2023 vem sendo um ano e tanto para a diretora e roteirista Carol Markowicz. Além de ter seu trabalho reconhecido pelo diretor Walter Salles, em setembro a cineasta foi a primeira brasileira a receber um troféu no Tribute Awards durante o Festival de Toronto, sendo homenageada ao lado de nomes como Pedro Almodóvar e Spike Lee. Agora, nesta quinta-feira (30), ela lança Pedágio, seu novo longa-metragem que foi aclamado no cenário internacional e também na edição mais recente do Festival do Rio, de onde saiu com um total de 4 prêmios.
Ser uma diretora brasileira e ainda por cima abrir tantas portas no exterior definitivamente não é algo fácil. A paulistana já teve seus projetos exibidos em cerca de 300 festivais, como Cannes, Locarno e SXSW, já tendo conquistado mais de 80 prêmios. "Sempre tudo para as mulheres é mais difícil (em todas as profissões e em todos os lugares do mundo), isso para mim está sendo uma construção de muitos anos, não é uma coisa de uma hora para outra. Eu tenho uma carreira de curtas, que é algo que ajuda muito, tanto no sentido de aprender, como de entender a minha própria linguagem. Basicamente eu acho que faço as histórias de personagens que eu gosto de ver e de tentar compreender. A minha vontade de fazer esses filmes advém um pouco disso", conta a cineasta em entrevista ao Omelete -- que você escuta na íntegra no podcast abaixo:
Seus projetos contam com histórias originais, retratando com frequência personagens que estão à margem da sociedade. "A realidade tá uma loucura, né. Eu acho que a arte para mim vem muito nesse momento de querer compreender isso. Como é que está a nossa sensibilidade, nossos parâmetros para os absurdos? Para o verossímil? O humor eu acho que serve muito para isso, como ferramenta crítica, para ridicularizar também. As coisas estão em uma linha tênue entre o que poderia ser verdade e o que não poderia", pondera Carol.

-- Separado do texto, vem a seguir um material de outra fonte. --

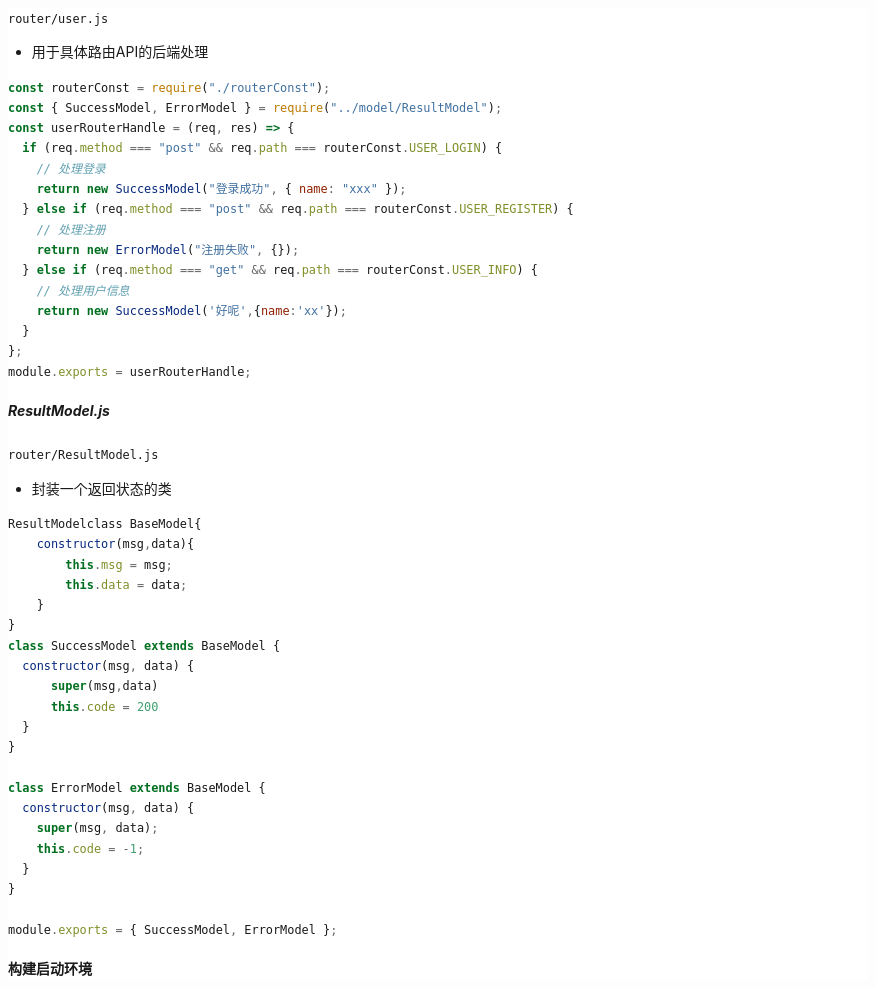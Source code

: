 `router/user.js`

- 用于具体路由API的后端处理

```js
const routerConst = require("./routerConst");
const { SuccessModel, ErrorModel } = require("../model/ResultModel");
const userRouterHandle = (req, res) => {
  if (req.method === "post" && req.path === routerConst.USER_LOGIN) {
    // 处理登录
    return new SuccessModel("登录成功", { name: "xxx" });
  } else if (req.method === "post" && req.path === routerConst.USER_REGISTER) {
    // 处理注册
    return new ErrorModel("注册失败", {});
  } else if (req.method === "get" && req.path === routerConst.USER_INFO) {
    // 处理用户信息
    return new SuccessModel('好呢',{name:'xx'});
  }
};
module.exports = userRouterHandle;

```

##### ResultModel.js

`router/ResultModel.js`

- 封装一个返回状态的类

```js
ResultModelclass BaseModel{
    constructor(msg,data){
        this.msg = msg;
        this.data = data;
    }
}
class SuccessModel extends BaseModel {
  constructor(msg, data) {
      super(msg,data)
      this.code = 200
  }
}

class ErrorModel extends BaseModel {
  constructor(msg, data) {
    super(msg, data);
    this.code = -1;
  }
}

module.exports = { SuccessModel, ErrorModel };
```

#### 构建启动环境
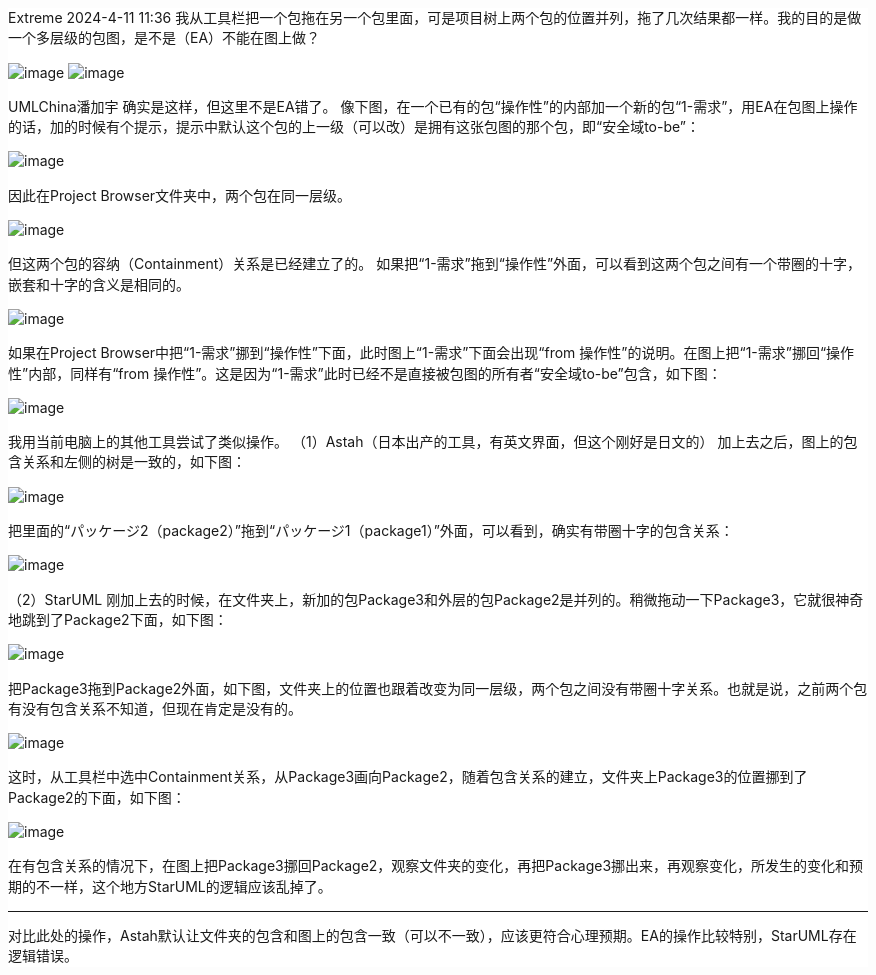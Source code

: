 Extreme 2024-4-11 11:36
我从工具栏把一个包拖在另一个包里面，可是项目树上两个包的位置并列，拖了几次结果都一样。我的目的是做一个多层级的包图，是不是（EA）不能在图上做？

<img width="392" height="267" alt="image" src="https://github.com/user-attachments/assets/48de8132-97dc-4ca8-8d57-4e991643ba34" />

<img width="158" height="98" alt="image" src="https://github.com/user-attachments/assets/087db446-5beb-4fab-b9e7-16ced8cbcdff" />

UMLChina潘加宇
确实是这样，但这里不是EA错了。
像下图，在一个已有的包“操作性”的内部加一个新的包“1-需求”，用EA在包图上操作的话，加的时候有个提示，提示中默认这个包的上一级（可以改）是拥有这张包图的那个包，即“安全域to-be”：

<img width="492" height="357" alt="image" src="https://github.com/user-attachments/assets/29844bde-2a3e-43fb-ba9e-10144837ddc6" />

因此在Project Browser文件夹中，两个包在同一层级。

<img width="1080" height="407" alt="image" src="https://github.com/user-attachments/assets/400f0fc2-a897-4e55-bb0a-7edb3b9a69c6" />

但这两个包的容纳（Containment）关系是已经建立了的。
如果把“1-需求”拖到“操作性”外面，可以看到这两个包之间有一个带圈的十字，嵌套和十字的含义是相同的。

<img width="1080" height="343" alt="image" src="https://github.com/user-attachments/assets/f2bdfaa5-455c-440d-931b-5164ab31c56e" />

如果在Project Browser中把“1-需求”挪到“操作性”下面，此时图上“1-需求”下面会出现“from 操作性”的说明。在图上把“1-需求”挪回“操作性”内部，同样有“from 操作性”。这是因为“1-需求”此时已经不是直接被包图的所有者“安全域to-be”包含，如下图：

<img width="1080" height="338" alt="image" src="https://github.com/user-attachments/assets/a8d92d56-ab63-4f59-a0a3-259e1bbd0688" />

我用当前电脑上的其他工具尝试了类似操作。
（1）Astah（日本出产的工具，有英文界面，但这个刚好是日文的）
加上去之后，图上的包含关系和左侧的树是一致的，如下图：

<img width="822" height="506" alt="image" src="https://github.com/user-attachments/assets/142a7a39-385e-4e96-abf0-756a2a45522d" />

把里面的“パッケージ2（package2）”拖到“パッケージ1（package1）”外面，可以看到，确实有带圈十字的包含关系：

<img width="1070" height="473" alt="image" src="https://github.com/user-attachments/assets/01361bff-db08-47f5-bf61-d2315d54b9ae" />

（2）StarUML
刚加上去的时候，在文件夹上，新加的包Package3和外层的包Package2是并列的。稍微拖动一下Package3，它就很神奇地跳到了Package2下面，如下图：

<img width="797" height="368" alt="image" src="https://github.com/user-attachments/assets/76b8349e-c53a-4ba4-b713-584b985ca126" />

把Package3拖到Package2外面，如下图，文件夹上的位置也跟着改变为同一层级，两个包之间没有带圈十字关系。也就是说，之前两个包有没有包含关系不知道，但现在肯定是没有的。

<img width="948" height="331" alt="image" src="https://github.com/user-attachments/assets/ad91dffe-ed3d-4215-bde1-8ab515970f6a" />

这时，从工具栏中选中Containment关系，从Package3画向Package2，随着包含关系的建立，文件夹上Package3的位置挪到了Package2的下面，如下图：

<img width="1050" height="339" alt="image" src="https://github.com/user-attachments/assets/29075b82-54e3-4785-8f54-cf5734e6e853" />

在有包含关系的情况下，在图上把Package3挪回Package2，观察文件夹的变化，再把Package3挪出来，再观察变化，所发生的变化和预期的不一样，这个地方StarUML的逻辑应该乱掉了。
**********
对比此处的操作，Astah默认让文件夹的包含和图上的包含一致（可以不一致），应该更符合心理预期。EA的操作比较特别，StarUML存在逻辑错误。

Em 2022, a cineasta lançou Carvão, seu primeiro longa-metragem, e ouviu muitas perguntas sobre a veracidade da trama, sobre uma família que tem sua rotina transformada após aceitar hospedar um estranho: "Eu entendo essa pergunta perfeitamente, porque poderia ser algo real. Então eu acho que o ponto é esse: basicamente eu gosto de fazer esse cinema do absurdo, mas que poderia ser real. Algumas coisas são e outras não e a gente sempre fica nessa linha meio nebulosa do que é verossímil e do que não é".
Pedágio, seu novo longa-metragem, segue uma linha semelhante: ele conta a história de Suellen (Maeve Jinkings), uma cobradora de pedágio que percebe a oportunidade de usar o seu trabalho como forma de obter uma renda extra ilegalmente. O motivo? Pagar um tratamento caríssimo de "cura gay", ministrado por um pastor estrangeiro, para poder "tratar" seu filho. Markowicz é muito conhecida por realizar trabalhos com um tom de humor ácido, e com Pedágio não seria diferente. "Eu acho que em públicos mais conservadores talvez haja um estranhamento maior disso ser tratado com um certo humor ácido. 'Um assunto tão sério e violento, por que tratar com humor?' Gente, a existência de algo chamado 'cura gay' já é a coisa mais patética que pode existir. Colocar isso no lugar do patético me parece necessário. Como artista me pareceu necessário", relata a cineasta.
Cena do filme Pedágio
Cota de tela e novos projetos
Questionada sobre o atual momento do cinema brasileiro e as discussões em torno da cota de tela nos últimos meses, Marcowicz destaca que, nesse cenário de retomada aos cinemas no pós-pandemia, a pauta surge em um momento mais do que urgente: "Foi muito legal estar agora nos festivais, na Mostra, ver os cinemas lotados, isso deu um ânimo. A cota de tela é importantíssima, isso acontece em muitos países que valorizam a cultura como ela deve ser valorizada e é fundamental para que a gente tenha a formação de público para o nosso cinema. É muito importante que as pessoas voltem ao cinema principalmente para ver os nossos filmes, para ver a nossa cultura retratada na tela''.
Com Pedágio prestes a ser lançado, a cineasta já se dedica também a dois novos projetos. Um deles vai ser realizado com uma produtora audiovisual dos Estados Unidos e o segundo, no Brasil. "Eu acho que vai ser algo bem interessante, estou super animada para os dois. O projeto brasileiro é uma sátira sobre uma família rica de São Paulo, isso eu posso adiantar. Eu estou animada, mas ainda estou nesse começo de processo", conclui a diretora. Ambos os projetos seguem sem data de estreia definida.